**EXERCISE DETAILS**:
Each record below must be reproduced exactly as it reads, with its images omitted.

Dataset records:

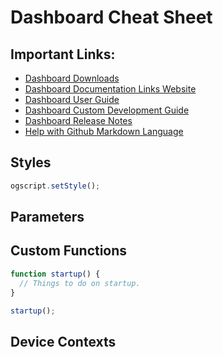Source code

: # Dashboard Cheat Sheet

## Important Links:
- [Dashboard Downloads](https://www.rossvideo.com/support/software-downloads/dashboard/)
- [Dashboard Documentation Links Website](https://www.rossvideo.com/support/product-documentation/dashboard/)
- [Dashboard User Guide](https://documentation.rossvideo.com/files/Manuals/Facility%20Control%20Systems/DashBoard/DashBoard_User_Guide_(8351DR-004).pdf)
- [Dashboard Custom Development Guide](https://documentation.rossvideo.com/files/Manuals/Production%20IT%20Systems/DashBoard/DashBoard_CustomPanel_Development_Guide_(8351DR-007).pdf)
- [Dashboard Release Notes](https://documentation.rossvideo.com/files/Release%20Notes/Production%20IT%20Systems/DashBoard/DashBoard_Release_Notes.pdf)
- [Help with Github Markdown Language](https://javascript.plainenglish.io/github-cheat-sheet-860945e17843)

## Styles
```js
ogscript.setStyle();
```

## Parameters

## Custom Functions
```js
function startup() {
  // Things to do on startup.
}

startup();
```

## Device Contexts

**SOLUTION TO THIS EXERCISE**:
Source code

: # Dashboard Cheat Sheet

## Important Links:
- [Dashboard Downloads](https://www.rossvideo.com/support/software-downloads/dashboard/)
- [Dashboard Documentation Links Website](https://www.rossvideo.com/support/product-documentation/dashboard/)
- [Dashboard User Guide](https://documentation.rossvideo.com/files/Manuals/Facility%20Control%20Systems/DashBoard/DashBoard_User_Guide_(8351DR-004).pdf)
- [Dashboard Custom Development Guide](https://documentation.rossvideo.com/files/Manuals/Production%20IT%20Systems/DashBoard/DashBoard_CustomPanel_Development_Guide_(8351DR-007).pdf)
- [Dashboard Release Notes](https://documentation.rossvideo.com/files/Release%20Notes/Production%20IT%20Systems/DashBoard/DashBoard_Release_Notes.pdf)
- [Help with Github Markdown Language](https://javascript.plainenglish.io/github-cheat-sheet-860945e17843)

## Styles
```js
ogscript.setStyle();
```

## Parameters

## Custom Functions
```js
function startup() {
  // Things to do on startup.
}

startup();
```

## Device Contexts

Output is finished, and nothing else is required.